A new survey has highlighted a disconnect between the importance organisations place on threat intelligence and their ability to implement it effectively.
The research, conducted by Cyware, collected responses from 100 cybersecurity executives and professionals working across enterprises, government agencies, and service providers. Nearly all respondents (92%) described operationalising threat intelligence as either "absolutely crucial" or "very important" in their organisations' efforts to combat cyber threats.
Despite this consensus, only 13% of those surveyed reported satisfaction with their automation between cyber threat intelligence (CTI) and security operations (SecOps) tools. The survey also found that nearly 40% of participants experienced difficulty coordinating data between critical security systems such as Threat Intelligence Platforms (TIPs), Security Information and Event Management (SIEM) tools, and vulnerability management platforms.
Speaking on the findings, Anuj Goel, Co-founder and Chief Executive Officer of Cyware, stated: "The RSAC survey data reveals a serious gap between that belief and the operational reality. Threat intelligence isn't just about collecting data - it's about connecting people, processes, and platforms to act on it. These findings reinforce the need for more unified, automated, and collaborative approaches to security operations."
Internal collaboration and automation maturity were flagged as key areas where organisations fall short. Although almost all those surveyed regard threat intelligence sharing as fundamental, only a small proportion felt their automation systems worked well in practice.

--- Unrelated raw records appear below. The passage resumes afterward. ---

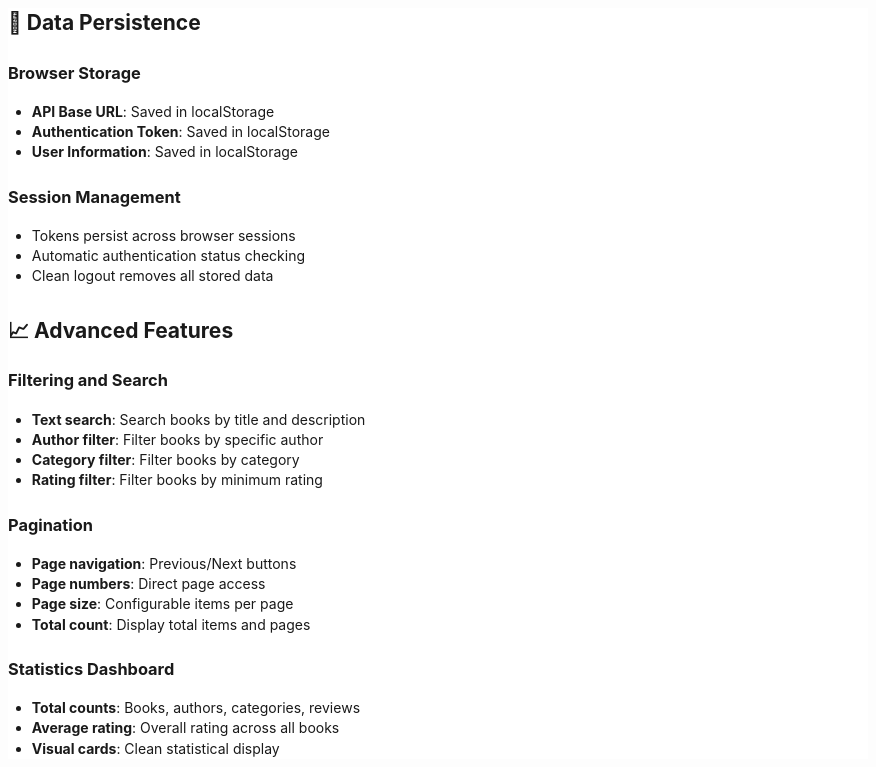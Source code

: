 ## 🔄 Data Persistence

### Browser Storage
- **API Base URL**: Saved in localStorage
- **Authentication Token**: Saved in localStorage
- **User Information**: Saved in localStorage

### Session Management
- Tokens persist across browser sessions
- Automatic authentication status checking
- Clean logout removes all stored data

## 📈 Advanced Features

### Filtering and Search
- **Text search**: Search books by title and description
- **Author filter**: Filter books by specific author
- **Category filter**: Filter books by category
- **Rating filter**: Filter books by minimum rating

### Pagination
- **Page navigation**: Previous/Next buttons
- **Page numbers**: Direct page access
- **Page size**: Configurable items per page
- **Total count**: Display total items and pages

### Statistics Dashboard
- **Total counts**: Books, authors, categories, reviews
- **Average rating**: Overall rating across all books
- **Visual cards**: Clean statistical display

Artificial intelligence (AI) is seen as a promising area for improving threat intelligence processes, with 78% of respondents believing AI will enhance threat intel sharing within their organisations. However, only 43% reported that AI has already made a meaningful impact, pointing to difficulties in implementing AI solutions and integrating them into existing security processes.
The Cyware survey also drew attention to the timeliness of threat intelligence sharing. Only 17% of teams said they disseminate threat intelligence among key roles — such as SecOps, incident response, and vulnerability management - in real time, while another 25% do so on a daily basis. At the same time, 22% indicated that information is shared infrequently or not at all, raising questions about internal communication and responsiveness to emerging threats.
External collaboration with industry peers for the purpose of improving threat intelligence is another area identified for additional growth. According to the survey, while 57% of respondents claimed that their organisation collaborates with other companies in their sector, a significant 30% were unsure if this kind of peer cooperation even exists at their workplace.
Automation challenges remain evident, with more than half (56%) of survey participants reporting significant or moderate obstacles in automating workflows across CTI and SecOps teams. This suggests that technical, procedural, or organisational hurdles are hampering efforts to scale effective threat intelligence practices.
Additionally, participation in Information Sharing and Analysis Centres (ISACs) or similar organisations is relatively low. Only 18% confirmed their organisation is involved with such groups, while 45% were unaware of any such participation. The lack of engagement or awareness about ISACs could be limiting access to valuable, sector-specific threat information, potentially reinforcing the existing silos within the threat intelligence community.
The survey's findings align with a broader trend: as cyber threats evolve and become more complex, organisations face mounting pressure to bridge the gap between recognising the importance of threat intelligence and actually executing it through internal collaboration, real-time sharing, automation, and peer engagement.